TEN

One minute I’m driving up to Gar and Naomi’s, giving it some gas because I’m late. The next, people are hitting the dirt like I’m one of those World Trade Center bombers. Guess I’d better not make jokes about bombing, though. Not with what happened at the billboard.

There were two of them, Gar’s brother and his white wife. Oh, and their little girl. That’s three. Four if you count their three-legged dog. The brother, Charlie, doesn’t look anything like Gar. Taller and twice as wide. Not fat, though. Solid, the way a lot of our people are. Got that cop look to him. Alert. Makes you nervous, like you’ve done something wrong. Which I haven’t. Not intentionally. The wife, just about as tall as he is. On the scrawny side, kind of like Naomi, only Naomi wears it better, always dressed in something stylish. This woman looks like she throws her clothes on in the morning without taking a good look at what she’s pulled out of the drawer. Lots of curly hair, fair skin. She’s not doing well in the heat, you can tell. Neck all red and blotchy. I’ll give her credit for one thing: she’s not all Indianed up like a lot of white women who marry our men. No turquoise, no feather earrings. No T-shirt with an image of armed Apaches and a message reading Homeland Security: Fighting Terrorism Since 1492. Not a dream catcher in sight.

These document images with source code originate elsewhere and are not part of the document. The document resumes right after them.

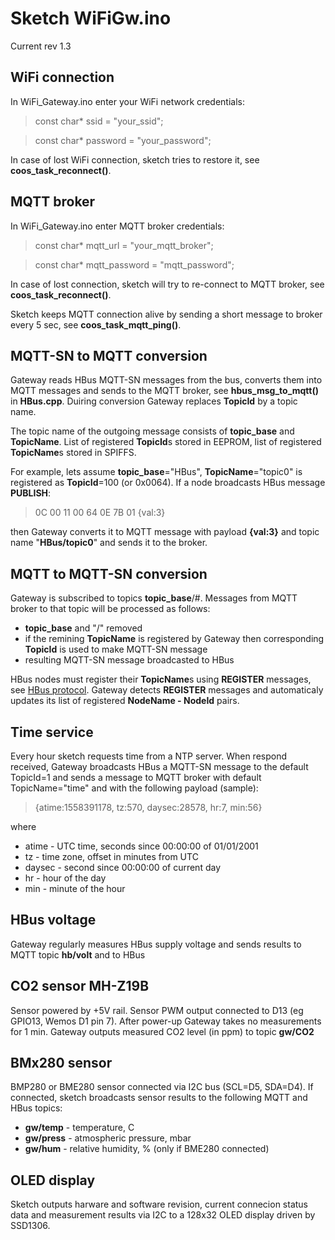 # Sketch WiFiGw.ino

Current rev 1.3

## WiFi connection

In WiFi_Gateway.ino enter your WiFi network credentials:

> const char* ssid     = "your_ssid";

> const char* password = "your_password";

In case of lost WiFi connection, sketch tries to restore it, see **coos_task_reconnect()**.

## MQTT broker

In WiFi_Gateway.ino enter MQTT broker credentials:

> const char* mqtt_url = "your_mqtt_broker";

> const char* mqtt_password = "mqtt_password";

In case of lost connection, sketch will try to re-connect to MQTT broker, see **coos_task_reconnect()**.

Sketch keeps MQTT connection alive by sending a short message to broker every 5 sec, see **coos_task_mqtt_ping()**.

## MQTT-SN to MQTT conversion

Gateway reads HBus MQTT-SN messages from the bus, converts them into MQTT messages and sends to the MQTT broker, see **hbus_msg_to_mqtt()** in **HBus.cpp**. Duiring conversion Gateway replaces **TopicId** by a topic name. 

The topic name of the outgoing message consists of **topic_base** and **TopicName**. List of registered **TopicId**s stored in EEPROM, list of registered **TopicName**s stored in SPIFFS. 

For example,  lets assume **topic_base**="HBus",  **TopicName**="topic0" is registered as **TopicId**=100 (or 0x0064). If a node broadcasts  HBus message **PUBLISH**:

> 0C 00 11 00 64 0E 7B 01  {val:3} 

then Gateway converts it to MQTT message with payload **{val:3}** and topic name "**HBus/topic0**" and sends it to the broker.

## MQTT to MQTT-SN conversion

Gateway is subscribed to topics **topic_base**/#. Messages from MQTT broker to that topic will be processed as follows:
  * **topic_base** and "/" removed
  * if the remining **TopicName** is registered by Gateway then corresponding **TopicId** is used to make MQTT-SN message
  * resulting MQTT-SN message broadcasted to HBus

HBus nodes must register their **TopicName**s using **REGISTER** messages, see [HBus protocol](https://github.com/akouz/HBus#mqtt-sn-mode-broadcast-messages). Gateway detects **REGISTER** messages and automaticaly updates its list of registered **NodeName - NodeId** pairs.

## Time service

Every hour sketch requests time from a NTP server. When respond received,  Gateway broadcasts HBus a MQTT-SN message to the default TopicId=1 and sends a message to MQTT broker with default TopicName="time" and with the following payload (sample):

> {atime:1558391178, tz:570, daysec:28578, hr:7, min:56}

where 
  * atime - UTC time, seconds since 00:00:00 of 01/01/2001
  * tz - time zone, offset in minutes from UTC
  * daysec - second since 00:00:00 of current day
  * hr - hour of the day
  * min - minute of the hour

## HBus voltage

Gateway regularly measures HBus supply voltage and sends results to MQTT topic **hb/volt** and to HBus

## CO2 sensor MH-Z19B

Sensor powered by +5V rail. Sensor PWM output connected to D13 (eg GPIO13, Wemos D1 pin 7). After power-up Gateway takes no measurements for 1 min. Gateway outputs measured CO2 level (in ppm) to topic **gw/CO2**

## BMx280 sensor

BMP280 or BME280 sensor connected via I2C bus (SCL=D5, SDA=D4). If connected, sketch broadcasts sensor results to the following MQTT and HBus topics:
  * **gw/temp** - temperature, C
  * **gw/press** - atmospheric pressure, mbar
  * **gw/hum** - relative humidity, % (only if BME280 connected)
  
## OLED display

Sketch outputs harware and software revision, current connecion status data and measurement results via I2C to a 128x32 OLED display driven by SSD1306.  


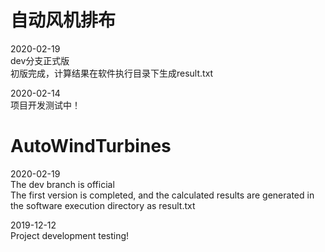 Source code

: # 自动风机排布

2020-02-19  
dev分支正式版  
初版完成，计算结果在软件执行目录下生成result.txt  

2020-02-14  
项目开发测试中！

# AutoWindTurbines

2020-02-19  
The dev branch is official  
The first version is completed, and the calculated results are generated in the software execution directory as result.txt

2019-12-12  
Project development testing!

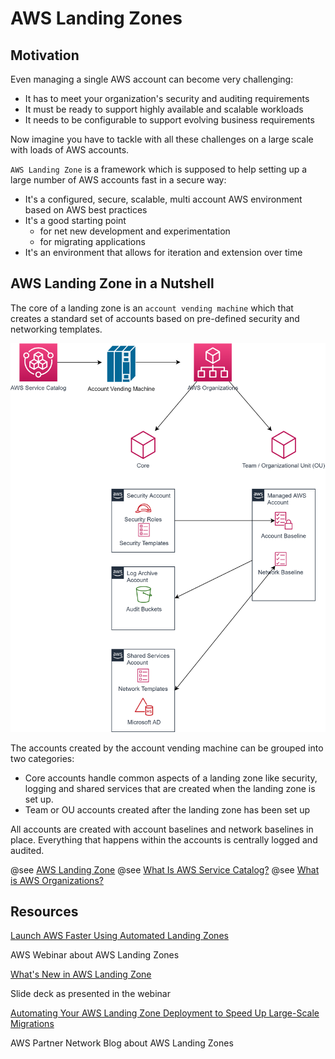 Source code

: # AWS Landing Zones

## Motivation

Even managing a single AWS account can become very challenging:

* It has to meet your organization's security and auditing requirements
* It must be ready to support highly available and scalable workloads
* It needs to be configurable to support evolving business requirements

Now imagine you have to tackle with all these challenges on a large scale with loads of AWS accounts.
 
`AWS Landing Zone` is a framework which is supposed to help setting up a large number of AWS accounts fast in a secure way:

* It's a configured, secure, scalable, multi account AWS environment
  based on AWS best practices
* It's a good starting point 
  * for net new development and experimentation
  * for migrating applications
* It's an environment that allows for iteration and extension over time

## AWS Landing Zone in a Nutshell

The core of a landing zone is an `account vending machine` which that creates a standard set of accounts based on pre-defined
security and networking templates.

![](img/aws_account_vending_machine.png)

The accounts created by the account vending machine can be grouped into two categories:

* Core accounts handle common aspects of a landing zone like security, logging and shared services that are created when the landing zone is set up.
* Team or OU accounts created after the landing zone has been set up

All accounts are created with account baselines and network baselines in place. Everything that happens within the accounts is centrally logged and audited.

@see [AWS Landing Zone](https://aws.amazon.com/solutions/implementations/aws-landing-zone/)
@see [What Is AWS Service Catalog?](https://docs.aws.amazon.com/servicecatalog/latest/adminguide/introduction.html)
@see [What is AWS Organizations?](https://docs.aws.amazon.com/organizations/latest/userguide/orgs_introduction.html)


## Resources

[Launch AWS Faster Using Automated Landing Zones](https://youtu.be/RSv9H59AsoI)

AWS Webinar about AWS Landing Zones

[What's New in AWS Landing Zone](https://teams.microsoft.com/l/file/E9F55727-E0F3-4FF5-95FF-79FC3791E667?tenantId=763b2760-45c5-46d3-883e-29705bba49b7&fileType=pdf&objectUrl=https%3A%2F%2Fmsggroup.sharepoint.com%2Fsites%2Fmsteams_dd667b%2FShared%20Documents%2FGeneral%2FResources%2Faws%2F2019_0514-ENT_Slide-Deck.pdf&baseUrl=https%3A%2F%2Fmsggroup.sharepoint.com%2Fsites%2Fmsteams_dd667b&serviceName=teams&threadId=19:3e24fe7b26f9438c970c3d0fa229189c@thread.skype&groupId=cc8fc658-d11f-43ec-853e-6065bb0c2ae5)

Slide deck as presented in the webinar

[Automating Your AWS Landing Zone Deployment to Speed Up Large-Scale Migrations](https://aws.amazon.com/blogs/apn/automating-your-aws-landing-zone-deployment-to-speed-up-large-scale-migrations/)

AWS Partner Network Blog about AWS Landing Zones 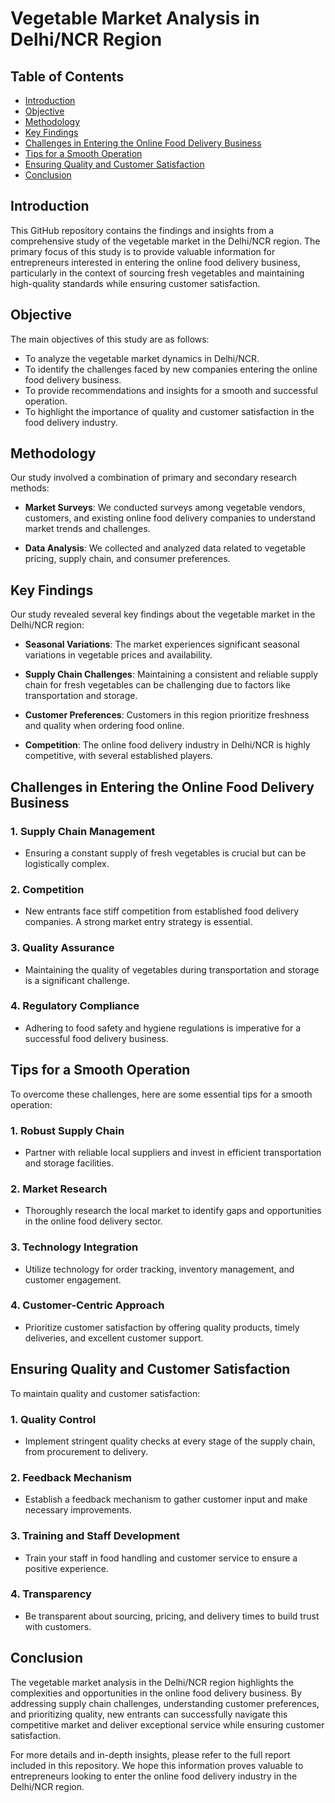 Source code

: <p align="center">
  <h1>Vegetable Market Analysis in Delhi/NCR Region</h1>
</p>

## Table of Contents

- [Introduction](#introduction)
- [Objective](#objective)
- [Methodology](#methodology)
- [Key Findings](#key-findings)
- [Challenges in Entering the Online Food Delivery Business](#challenges-in-entering-the-online-food-delivery-business)
- [Tips for a Smooth Operation](#tips-for-a-smooth-operation)
- [Ensuring Quality and Customer Satisfaction](#ensuring-quality-and-customer-satisfaction)
- [Conclusion](#conclusion)

## Introduction

This GitHub repository contains the findings and insights from a comprehensive study of the vegetable market in the Delhi/NCR region. The primary focus of this study is to provide valuable information for entrepreneurs interested in entering the online food delivery business, particularly in the context of sourcing fresh vegetables and maintaining high-quality standards while ensuring customer satisfaction.

## Objective

The main objectives of this study are as follows:

- To analyze the vegetable market dynamics in Delhi/NCR.
- To identify the challenges faced by new companies entering the online food delivery business.
- To provide recommendations and insights for a smooth and successful operation.
- To highlight the importance of quality and customer satisfaction in the food delivery industry.

## Methodology

Our study involved a combination of primary and secondary research methods:

- **Market Surveys**: We conducted surveys among vegetable vendors, customers, and existing online food delivery companies to understand market trends and challenges.

- **Data Analysis**: We collected and analyzed data related to vegetable pricing, supply chain, and consumer preferences.

## Key Findings

Our study revealed several key findings about the vegetable market in the Delhi/NCR region:

- **Seasonal Variations**: The market experiences significant seasonal variations in vegetable prices and availability.

- **Supply Chain Challenges**: Maintaining a consistent and reliable supply chain for fresh vegetables can be challenging due to factors like transportation and storage.

- **Customer Preferences**: Customers in this region prioritize freshness and quality when ordering food online.

- **Competition**: The online food delivery industry in Delhi/NCR is highly competitive, with several established players.

## Challenges in Entering the Online Food Delivery Business

### 1. Supply Chain Management
   - Ensuring a constant supply of fresh vegetables is crucial but can be logistically complex.
   
### 2. Competition
   - New entrants face stiff competition from established food delivery companies. A strong market entry strategy is essential.

### 3. Quality Assurance
   - Maintaining the quality of vegetables during transportation and storage is a significant challenge.

### 4. Regulatory Compliance
   - Adhering to food safety and hygiene regulations is imperative for a successful food delivery business.

## Tips for a Smooth Operation

To overcome these challenges, here are some essential tips for a smooth operation:

### 1. Robust Supply Chain
   - Partner with reliable local suppliers and invest in efficient transportation and storage facilities.

### 2. Market Research
   - Thoroughly research the local market to identify gaps and opportunities in the online food delivery sector.

### 3. Technology Integration
   - Utilize technology for order tracking, inventory management, and customer engagement.

### 4. Customer-Centric Approach
   - Prioritize customer satisfaction by offering quality products, timely deliveries, and excellent customer support.

## Ensuring Quality and Customer Satisfaction

To maintain quality and customer satisfaction:

### 1. Quality Control
   - Implement stringent quality checks at every stage of the supply chain, from procurement to delivery.

### 2. Feedback Mechanism
   - Establish a feedback mechanism to gather customer input and make necessary improvements.

### 3. Training and Staff Development
   - Train your staff in food handling and customer service to ensure a positive experience.

### 4. Transparency
   - Be transparent about sourcing, pricing, and delivery times to build trust with customers.

## Conclusion

The vegetable market analysis in the Delhi/NCR region highlights the complexities and opportunities in the online food delivery business. By addressing supply chain challenges, understanding customer preferences, and prioritizing quality, new entrants can successfully navigate this competitive market and deliver exceptional service while ensuring customer satisfaction.

For more details and in-depth insights, please refer to the full report included in this repository. We hope this information proves valuable to entrepreneurs looking to enter the online food delivery industry in the Delhi/NCR region.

Their little girl, though. She’s all Indian except for her eyes. Those are light like her mother’s, and they drill right through you. Falling off Valentine knocked the wind out of her. But when I went to help her up, she gave me a look and told me she’d get herself up, thank you very much. They’re going to have their hands full with that one. Maybe they already do.

Naomi and Gar acted like it was all a big joke, the way that woman thought my car backfiring was a bomb, or shots, or something. I didn’t think it was so funny even though I laughed and went along. Their being here complicates an already complicated situation. Charlie’s a cop, like I said. Not a Navajo cop, but cops can’t help themselves. Something goes wrong, especially something like this, and their noses start twitching like dogs on the hunt. And it turns out the woman is a reporter. You ask me, that’s worse. Cops, at least they follow rules, most of them anyhow. You get crosswise with them once or twice, as I might have done—stupid kid stuff, no permanent record—and you know how they work. The way they see things. If something doesn’t fit, it’s not like they throw it away completely, but it goes off to one side, ready to be retrieved if something else comes up.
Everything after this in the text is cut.